IL6 targeting siRNA (IL6 siRNA) or control non-targeting siRNA (scramb-siRNA) (Dharmacon, Inc., USA) were transfected into C2C12 myoblasts for 24 h using DharmaFECT 1 transfection reagent according to the manufacturer’s protocol. Following transfection, C2C12 myoblasts were switched to differentiation medium and treated with either DB or irisin for 72 h and stained with H&E for histological analysis. In order to investigate if irisin signals through IL6, IL6 siRNA and control siRNA (IL6 siRNA) were transfected with DharmaFECT 1 transfection reagent for 24 h into myoblasts and differentiated for 48 h in differentiation medium. RNA was extracted from myotubes and real-time PCR was used to measure gene expression changes as mentioned above.

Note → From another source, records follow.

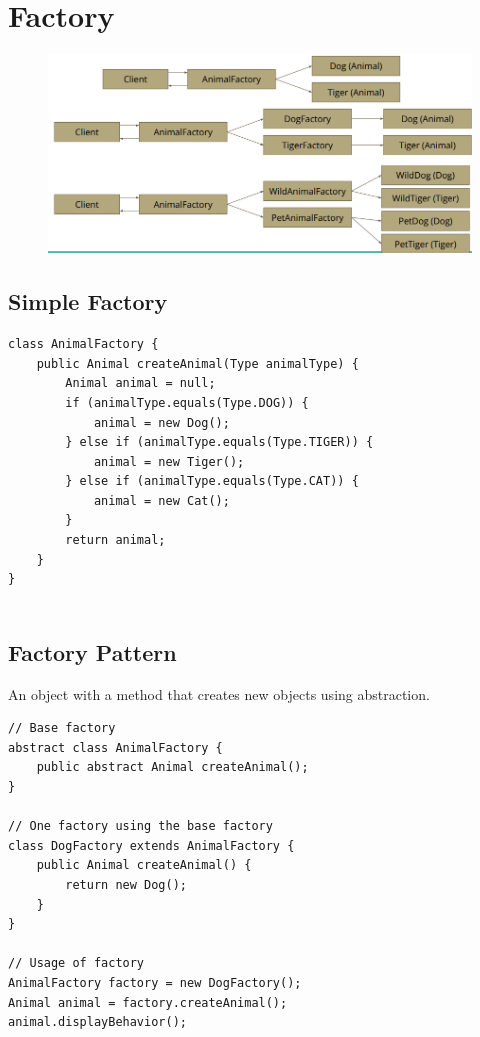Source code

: \section{Factory}
\begin{figure}[H]
    \centering
    \includegraphics[width=\linewidth]{chapters/design_patterns/figures/factory_pattern_base.png}
\end{figure}
\clearpage
\subsection{Simple Factory}
\begin{lstlisting}
class AnimalFactory {
    public Animal createAnimal(Type animalType) {
        Animal animal = null;
        if (animalType.equals(Type.DOG)) {
            animal = new Dog();
        } else if (animalType.equals(Type.TIGER)) {
            animal = new Tiger();
        } else if (animalType.equals(Type.CAT)) {
            animal = new Cat();
        }
        return animal;
    }
}
         
\end{lstlisting}

\clearpage
\subsection{Factory Pattern}
An object with a method that creates new objects using abstraction.
\begin{lstlisting}
// Base factory
abstract class AnimalFactory {
    public abstract Animal createAnimal();
}

// One factory using the base factory
class DogFactory extends AnimalFactory {
    public Animal createAnimal() {
        return new Dog();
    }
}

// Usage of factory
AnimalFactory factory = new DogFactory();
Animal animal = factory.createAnimal();
animal.displayBehavior();
\end{lstlisting}

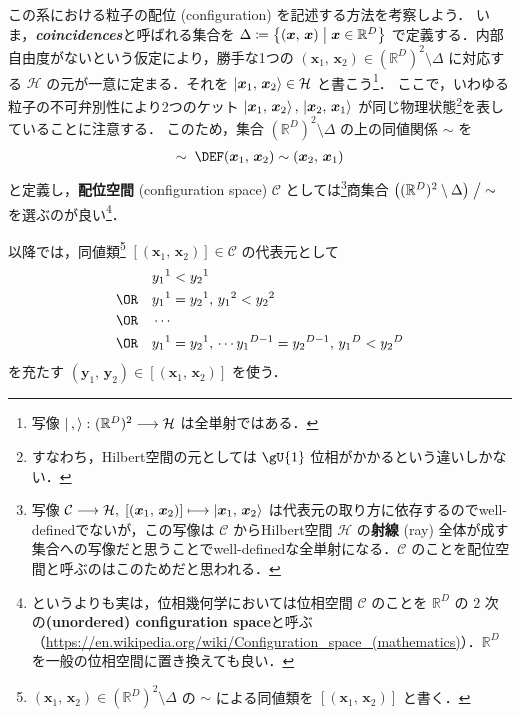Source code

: \documentclass[TQFT_main]{subfiles}
\begin{document}
この系における粒子の配位 (configuration) を記述する方法を考察しよう．
いま，\textit{\textbf{coincidences}}と呼ばれる集合を
$\Delta \coloneqq \bigl\{ (\bm{x},\, \bm{x}) \bigm| \bm{x} \in \mathbb{R}^D\bigr\}$
で定義する．内部自由度がないという仮定により，勝手な1つの $(\bm{x}_1,\, \bm{x}_2) \in (\mathbb{R}^D)^2 \setminus \Delta$ に対応する $\mathcal{H}$ の元が一意に定まる．それを $\ket{\bm{x}_1,\, \bm{x}_2} \in \mathcal{H}$ と書こう\footnote{写像 $\ket{\,,\, } \colon (\mathbb{R}^D)^2 \longrightarrow \mathcal{H}$ は全単射ではある．}．
ここで，いわゆる粒子の不可弁別性により2つのケット $\ket{\bm{x}_1,\, \bm{x}_2},\, \ket{\bm{x}_2,\, \bm{x}_1}$ が同じ物理状態\footnote{すなわち，Hilbert空間の元としては $\gU{1}$ 位相がかかるという違いしかない．}を表していることに注意する．
このため，集合 $(\mathbb{R}^D)^2 \setminus \Delta$ の上の同値関係 $\sim$ を
\begin{align}
    \sim\; \DEF (\bm{x}_1,\, \bm{x}_2) \sim (\bm{x}_2,\, \bm{x}_1)
\end{align}
と定義し，\textbf{配位空間} (configuration space) $\mathcal{C}$ としては\footnote{写像 $\mathcal{C} \longrightarrow \mathcal{H},\; [(\bm{x}_1,\, \bm{x}_2)] \longmapsto \ket{\bm{x}_1,\, \bm{x}_2}$ は代表元の取り方に依存するのでwell-definedでないが，この写像は $\mathcal{C}$ からHilbert空間 $\mathcal{H}$ の\textbf{射線} (ray) 全体が成す集合への写像だと思うことでwell-definedな全単射になる．$\mathcal{C}$ のことを配位空間と呼ぶのはこのためだと思われる．}商集合 $\bigl((\mathbb{R}^D)^2 \setminus \Delta\bigr) \bigm/ {\sim}$ を選ぶのが良い\footnote{というよりも実は，位相幾何学においては位相空間 $\mathcal{C}$ のことを $\mathbb{R}^D$ の $2$ 次の\textbf{(unordered) configuration space}と呼ぶ（\url{https://en.wikipedia.org/wiki/Configuration_space_(mathematics)}）．$\mathbb{R}^D$ を一般の位相空間に置き換えても良い．}．

\begin{marker}
    以降では，同値類\footnote{$(\bm{x}_1,\, \bm{x}_2) \in (\mathbb{R}^D)^2 \setminus \Delta$ の $\sim$ による同値類を $[(\bm{x}_1,\, \bm{x}_2)]$ と書く．} $[(\bm{x}_1,\, \bm{x}_2)] \in \mathcal{C}$ の代表元として
    \begin{align}
        &y_1{}^1 < y_2{}^1 \\ 
        \OR \quad&y_1{}^1 = y_2{}^1,\, y_1{}^2 < y_2{}^2 \\
        \OR \quad&\cdots \\
        \OR \quad&y_1{}^1 = y_2{}^1,\, \cdots y_1{}^{D-1} = y_2{}^{D-1},\, y_1{}^D < y_2{}^D
    \end{align}
    を充たす $(\bm{y}_1,\, \bm{y}_2) \in [(\bm{x}_1,\, \bm{x}_2)]$ を使う．
\end{marker}
\end{document}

Human adipose-derived stem cells
Details regarding establishment of the human primary ADSCs have been described previously42. The collection of white adipose tissue biopsies and generation of human primary ADSC cultures was approved by the Domain Specific Review Board (#2013/00171) of National University Hospital, Singapore. Approximately 1 g of white adipose tissue was digested with type IA collagenase (1 mg/ml) in bovine serum albumin (20 mg/ml) for 90 min at 37 °C with shaking (120 r.p.m.). The suspension was centrifuged for 10 min at 800×g and the cell pellet was suspended in 9 ml of red blood cell lysis buffer and incubated for 10 min. The cells were centrifuged again for 10 min at 800×g and resuspended in growth medium, consisting of DMEM/F-12 (Gibco, Thermo Fisher Scientific), supplemented with 20% FBS and 1% P/S, and subsequently filtered through a 100 µm nylon cell strainer. The filtrate was further centrifuged for 10 min at 800×g and the pellet was resuspended with hADSC growth medium. To induce adipogenic differentiation, hADSC cells were seeded on 10 cm dishes coated with 0.2% gelatin and grown in DMEM/F12, 10% FBS, and 1% P/S. Cells were grown to confluence and left for 2 days before treatment with induction medium (DMEM/F-12, 10% FBS, 1% P/S, 0.5 mM IBMX, 1 µM dexamethasone, 200µM indomethacin and 58µg/ml insulin) containing DB or irisin (4 μg/ml) for 14 days. The induction medium was then replaced with insulin medium (DMEM/F-12, 10% FBS, 1% P/S, and 0.01 mg/ml insulin) for another 7 days in the presence of either DB or irisin (4 μg/ml)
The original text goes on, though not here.